* About this exercise:
Return the lines of the data below in which the string "parsing" occurs.
===== Dataset content
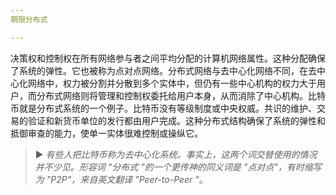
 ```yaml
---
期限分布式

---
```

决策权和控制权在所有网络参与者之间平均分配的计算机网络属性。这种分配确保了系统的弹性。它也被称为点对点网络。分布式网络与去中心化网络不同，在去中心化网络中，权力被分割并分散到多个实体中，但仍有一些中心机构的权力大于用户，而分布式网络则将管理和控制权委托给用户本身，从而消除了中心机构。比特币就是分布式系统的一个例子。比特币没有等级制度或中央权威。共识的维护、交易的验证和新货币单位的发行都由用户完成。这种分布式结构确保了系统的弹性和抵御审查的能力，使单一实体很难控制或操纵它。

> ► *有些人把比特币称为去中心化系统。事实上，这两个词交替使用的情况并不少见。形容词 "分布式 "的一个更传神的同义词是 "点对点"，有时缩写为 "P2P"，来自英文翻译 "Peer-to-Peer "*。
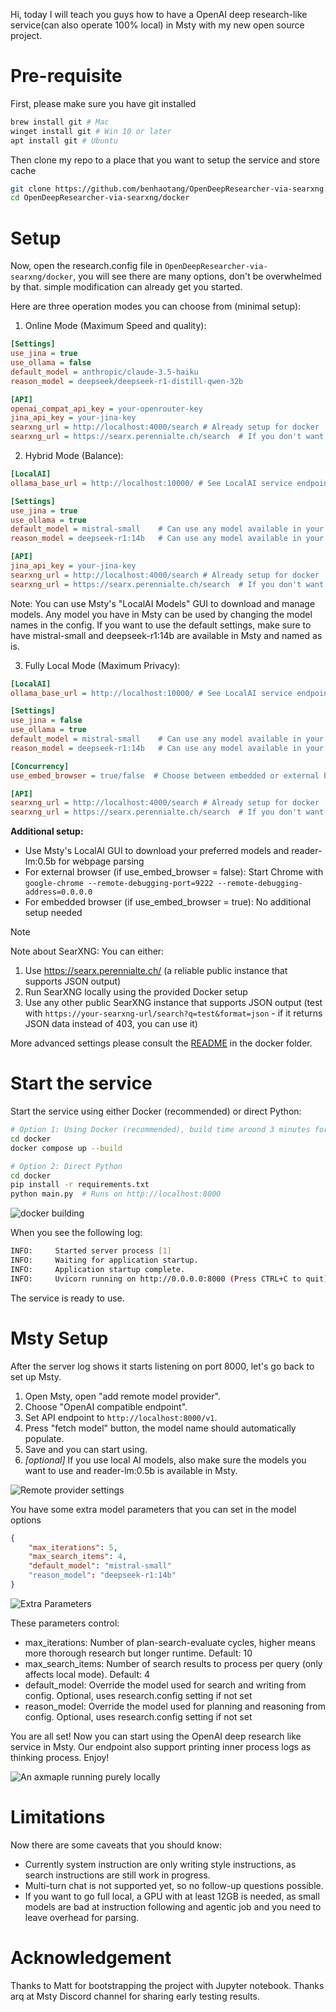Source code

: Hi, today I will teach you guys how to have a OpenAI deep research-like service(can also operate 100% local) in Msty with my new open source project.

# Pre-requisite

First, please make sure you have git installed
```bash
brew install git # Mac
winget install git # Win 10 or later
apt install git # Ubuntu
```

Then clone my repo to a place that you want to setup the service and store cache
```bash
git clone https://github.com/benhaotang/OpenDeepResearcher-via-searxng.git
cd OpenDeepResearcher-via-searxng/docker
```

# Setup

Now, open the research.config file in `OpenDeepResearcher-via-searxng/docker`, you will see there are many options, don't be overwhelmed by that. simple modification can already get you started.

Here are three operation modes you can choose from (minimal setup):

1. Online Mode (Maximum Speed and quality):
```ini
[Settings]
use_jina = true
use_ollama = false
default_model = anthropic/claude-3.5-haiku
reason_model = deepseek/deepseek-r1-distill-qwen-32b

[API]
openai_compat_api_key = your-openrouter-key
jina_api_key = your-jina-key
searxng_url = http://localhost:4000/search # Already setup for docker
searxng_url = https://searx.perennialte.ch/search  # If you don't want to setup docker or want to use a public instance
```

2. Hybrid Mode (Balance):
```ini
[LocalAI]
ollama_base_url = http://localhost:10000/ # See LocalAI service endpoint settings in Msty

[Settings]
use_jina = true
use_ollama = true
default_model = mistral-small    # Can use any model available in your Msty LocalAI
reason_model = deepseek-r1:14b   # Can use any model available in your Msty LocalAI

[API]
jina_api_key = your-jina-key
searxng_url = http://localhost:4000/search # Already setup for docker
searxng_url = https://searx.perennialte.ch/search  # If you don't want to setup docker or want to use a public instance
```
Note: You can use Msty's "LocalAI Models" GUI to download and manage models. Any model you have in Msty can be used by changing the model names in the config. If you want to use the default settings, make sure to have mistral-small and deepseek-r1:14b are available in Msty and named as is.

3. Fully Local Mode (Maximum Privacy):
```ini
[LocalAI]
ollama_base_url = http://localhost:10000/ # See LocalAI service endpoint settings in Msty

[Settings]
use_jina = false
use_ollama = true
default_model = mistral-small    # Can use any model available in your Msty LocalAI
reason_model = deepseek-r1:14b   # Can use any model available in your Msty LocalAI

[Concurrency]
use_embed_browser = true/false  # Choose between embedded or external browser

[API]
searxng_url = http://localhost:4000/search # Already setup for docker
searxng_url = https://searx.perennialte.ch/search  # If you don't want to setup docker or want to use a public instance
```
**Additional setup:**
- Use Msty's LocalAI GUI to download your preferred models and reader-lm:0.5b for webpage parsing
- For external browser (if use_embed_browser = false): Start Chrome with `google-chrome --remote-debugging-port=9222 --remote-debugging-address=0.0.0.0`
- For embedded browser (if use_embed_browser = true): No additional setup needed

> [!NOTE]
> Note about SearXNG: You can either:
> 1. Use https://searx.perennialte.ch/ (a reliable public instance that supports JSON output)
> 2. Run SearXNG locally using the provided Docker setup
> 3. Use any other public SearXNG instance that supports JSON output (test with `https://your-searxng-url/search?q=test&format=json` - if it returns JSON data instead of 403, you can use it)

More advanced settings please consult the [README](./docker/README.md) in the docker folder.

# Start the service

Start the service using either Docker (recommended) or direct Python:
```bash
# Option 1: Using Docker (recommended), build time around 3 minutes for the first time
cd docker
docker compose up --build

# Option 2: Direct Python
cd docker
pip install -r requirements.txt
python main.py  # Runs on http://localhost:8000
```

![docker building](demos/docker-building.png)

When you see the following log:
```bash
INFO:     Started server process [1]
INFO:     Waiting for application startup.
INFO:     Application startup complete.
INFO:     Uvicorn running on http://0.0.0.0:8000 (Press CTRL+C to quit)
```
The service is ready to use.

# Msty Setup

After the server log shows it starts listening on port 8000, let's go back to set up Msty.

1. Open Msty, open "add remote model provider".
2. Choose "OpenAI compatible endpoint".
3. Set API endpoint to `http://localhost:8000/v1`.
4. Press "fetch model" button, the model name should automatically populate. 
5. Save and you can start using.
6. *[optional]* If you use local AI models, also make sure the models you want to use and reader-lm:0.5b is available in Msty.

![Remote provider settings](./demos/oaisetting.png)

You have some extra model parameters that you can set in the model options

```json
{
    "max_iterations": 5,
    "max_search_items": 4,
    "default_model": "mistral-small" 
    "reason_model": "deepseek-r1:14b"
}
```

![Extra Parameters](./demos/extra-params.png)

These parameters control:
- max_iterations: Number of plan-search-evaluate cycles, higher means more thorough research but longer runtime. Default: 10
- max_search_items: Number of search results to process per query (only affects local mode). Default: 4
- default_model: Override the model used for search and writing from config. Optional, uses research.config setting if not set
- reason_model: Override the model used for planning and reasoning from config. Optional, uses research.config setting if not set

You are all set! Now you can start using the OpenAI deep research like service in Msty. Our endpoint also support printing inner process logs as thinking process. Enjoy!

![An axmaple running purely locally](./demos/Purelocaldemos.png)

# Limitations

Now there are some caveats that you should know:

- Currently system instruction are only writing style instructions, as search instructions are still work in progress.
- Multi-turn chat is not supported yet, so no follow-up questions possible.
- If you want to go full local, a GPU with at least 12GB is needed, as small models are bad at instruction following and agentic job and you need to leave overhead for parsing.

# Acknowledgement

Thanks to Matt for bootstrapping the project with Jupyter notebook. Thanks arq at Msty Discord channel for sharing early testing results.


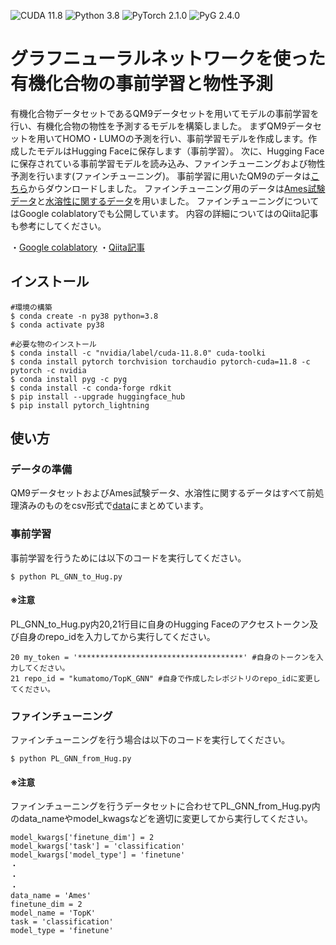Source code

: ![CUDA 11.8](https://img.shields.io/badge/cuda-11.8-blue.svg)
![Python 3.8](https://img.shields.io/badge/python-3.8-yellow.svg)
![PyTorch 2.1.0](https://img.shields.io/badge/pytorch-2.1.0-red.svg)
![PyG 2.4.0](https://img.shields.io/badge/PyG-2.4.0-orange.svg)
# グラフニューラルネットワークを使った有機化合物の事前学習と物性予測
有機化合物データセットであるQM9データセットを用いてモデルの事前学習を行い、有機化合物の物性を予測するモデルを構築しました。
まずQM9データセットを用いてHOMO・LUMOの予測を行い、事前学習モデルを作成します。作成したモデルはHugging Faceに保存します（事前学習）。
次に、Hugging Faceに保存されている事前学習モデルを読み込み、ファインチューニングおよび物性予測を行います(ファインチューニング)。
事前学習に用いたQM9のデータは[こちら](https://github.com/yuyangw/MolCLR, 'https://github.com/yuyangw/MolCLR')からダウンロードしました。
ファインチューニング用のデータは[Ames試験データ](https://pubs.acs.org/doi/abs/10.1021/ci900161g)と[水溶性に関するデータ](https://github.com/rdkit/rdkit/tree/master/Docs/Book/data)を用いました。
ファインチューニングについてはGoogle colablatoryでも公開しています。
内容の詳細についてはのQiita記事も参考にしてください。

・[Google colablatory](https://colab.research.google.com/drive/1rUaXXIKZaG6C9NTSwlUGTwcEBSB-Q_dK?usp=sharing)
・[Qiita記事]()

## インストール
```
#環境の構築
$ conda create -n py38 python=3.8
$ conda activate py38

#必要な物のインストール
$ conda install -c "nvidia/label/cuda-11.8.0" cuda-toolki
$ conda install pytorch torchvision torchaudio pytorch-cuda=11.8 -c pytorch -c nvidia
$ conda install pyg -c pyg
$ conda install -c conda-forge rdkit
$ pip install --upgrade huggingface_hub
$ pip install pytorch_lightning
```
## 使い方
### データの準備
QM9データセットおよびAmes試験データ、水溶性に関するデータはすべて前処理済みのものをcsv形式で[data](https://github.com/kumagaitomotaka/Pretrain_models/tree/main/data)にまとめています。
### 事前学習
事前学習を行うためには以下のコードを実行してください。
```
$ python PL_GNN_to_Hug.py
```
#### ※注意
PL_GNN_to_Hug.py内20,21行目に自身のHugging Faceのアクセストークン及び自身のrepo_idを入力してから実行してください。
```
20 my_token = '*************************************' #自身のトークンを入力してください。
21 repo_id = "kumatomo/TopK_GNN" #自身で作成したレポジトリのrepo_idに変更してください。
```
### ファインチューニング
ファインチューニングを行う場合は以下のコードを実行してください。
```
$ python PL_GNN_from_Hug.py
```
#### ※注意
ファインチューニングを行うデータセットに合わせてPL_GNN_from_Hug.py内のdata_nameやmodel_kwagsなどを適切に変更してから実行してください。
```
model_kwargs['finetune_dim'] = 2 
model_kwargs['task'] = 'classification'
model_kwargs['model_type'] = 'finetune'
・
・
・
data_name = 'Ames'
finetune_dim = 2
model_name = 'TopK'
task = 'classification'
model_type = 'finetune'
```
==========
* Result for this task:
- Use Msty's LocalAI GUI to download your preferred models and reader-lm:0.5b for webpage parsing
- If you want to go full local, a GPU with at least 12GB is needed, as small models are bad at instruction following and agentic job and you need to leave overhead for parsing.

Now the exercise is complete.